As rural broadband access reaches a critical mass, the cost of bringing Big Data and the Internet of Things (IoT) to the farm has decreased. According to AgFunder, “Farm Tech startup investment bucked global venture capital markets across sectors by increasing 6.8% year-over-year to $4.7 billion in 2019; some 370% more than in 2013.”

To best evaluate the different offerings, it is important to understand the variability in remote sensing sources and technology. Each source of data has a different value for different aspects of the agriculture market. And in the end, different insights can be produced with access to the same data source.

The Basics: Satellite Remote Sensing for Agriculture

While using satellite data doesn’t require an in-depth understanding of how the technology works, having working knowledge of a few key concepts helps to better understand what is feasible with the technology.

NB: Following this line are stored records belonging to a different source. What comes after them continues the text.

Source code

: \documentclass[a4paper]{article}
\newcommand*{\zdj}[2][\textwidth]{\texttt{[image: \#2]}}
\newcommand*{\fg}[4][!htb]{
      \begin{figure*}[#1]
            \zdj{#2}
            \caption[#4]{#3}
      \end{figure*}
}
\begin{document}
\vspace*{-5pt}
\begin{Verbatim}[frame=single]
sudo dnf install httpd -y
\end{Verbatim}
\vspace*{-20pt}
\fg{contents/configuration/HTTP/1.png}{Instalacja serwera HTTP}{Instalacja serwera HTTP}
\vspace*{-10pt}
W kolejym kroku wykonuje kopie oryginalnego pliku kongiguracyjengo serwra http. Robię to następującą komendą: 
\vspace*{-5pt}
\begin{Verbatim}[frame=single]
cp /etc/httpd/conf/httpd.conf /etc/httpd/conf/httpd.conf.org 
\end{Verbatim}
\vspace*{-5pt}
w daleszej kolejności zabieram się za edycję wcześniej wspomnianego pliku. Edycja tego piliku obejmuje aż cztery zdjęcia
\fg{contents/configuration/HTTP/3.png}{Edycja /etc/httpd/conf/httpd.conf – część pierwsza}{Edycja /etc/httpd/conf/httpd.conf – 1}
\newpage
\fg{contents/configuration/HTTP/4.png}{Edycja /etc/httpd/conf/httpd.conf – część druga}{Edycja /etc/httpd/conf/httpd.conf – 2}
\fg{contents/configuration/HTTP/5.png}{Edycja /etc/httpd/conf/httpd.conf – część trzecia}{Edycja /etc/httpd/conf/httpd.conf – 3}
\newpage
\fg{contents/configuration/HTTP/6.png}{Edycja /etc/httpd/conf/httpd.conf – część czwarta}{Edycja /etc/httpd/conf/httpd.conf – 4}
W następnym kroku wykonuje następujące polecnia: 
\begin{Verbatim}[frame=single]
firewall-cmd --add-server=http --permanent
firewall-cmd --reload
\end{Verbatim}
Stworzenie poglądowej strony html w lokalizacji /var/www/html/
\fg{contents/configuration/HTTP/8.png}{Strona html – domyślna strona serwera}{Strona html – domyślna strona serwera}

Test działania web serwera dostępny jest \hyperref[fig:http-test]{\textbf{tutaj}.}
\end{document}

In Understanding and Evaluating Satellite Remote Sensing Technology In Agriculture, we cover these four key principles:

  • Resolutions and Revolutions
  • Cross-Calibrating Measurement
  • Crop Health Indices
  • The Power of Processing

This is a great resource and worth a read for anyone looking to build their knowledge base. In this post, we’re going to build on this by taking a closer look at various remote sensing sources for imagery.

Remote Sensing Sources

Depending on the needs of the end user, various remote sensing sources can help solve the same problem. Each solution offers tradeoffs between resolution, data quality, availability, and cost. Geosys serves as a veteran in remote sensing technology with 30+ years of experience using satellite data in addition to aerial and drone imagery. Due to the need for scalability and quantity requirements, satellites serve as our main source of data.

High-Resolution Satellites have a spatial resolution between 3 meters and 30 centimeters. These satellites acquire data based on a tasking schedule. Customers request an area of interest (AOI) and time of interest (TOI) to be placed on this schedule – timing from request to acquisition varies, but typically an image is received within 1-4 weeks. All images are stored in an archive and available for purchase at a discounted price when compared to tasking a new image. Examples of high resolution satellites include Pleiades and Deimos-2.

Due to their resolution and coverage area, high-resolutions satellites can be valuable for agriculture. Acquisition swath widths range from 12-20 km, so one single image will often cover multiple fields – decreasing the costs-per-acre with larger requests. Data quality is very high which allows for comparing one image to the next, as well as one field to another. However, there are also some drawbacks.

Tasking a single AOI and TOI costs roughly $1,500-$4,000 USD per image depending on the source and size. Small swath widths require multiple images to cover wide production areas like the Midwest. So, it is not economical to create a monitoring program. Single image requests will be reactive, requiring intervention from a person to monitor for events that may have happened and initiate the request for a new image. Archive images can be available for purchase at a lower price but coverage in the archive depends on previous customer purchase and varies greatly throughout the country. As an example, areas in California could have 10-20 high resolution images in a single year as opposed to an area in South Dakota having one image every few years. Images from high-resolution satellites also require specialized software to process and store the data.

Medium-Resolution Satellites have a spatial resolution between 30 meters and 3 meters. These satellites acquire imagery both systemically and via tasking. Systemic data collection means the satellite is continuously acquiring data. Landsat 8 and Sentinel 2 are examples of satellites with systemic data collection. This systemic data collection allows these satellites to build a very large archive of data. Images are typically available for consumption two days after acquisition.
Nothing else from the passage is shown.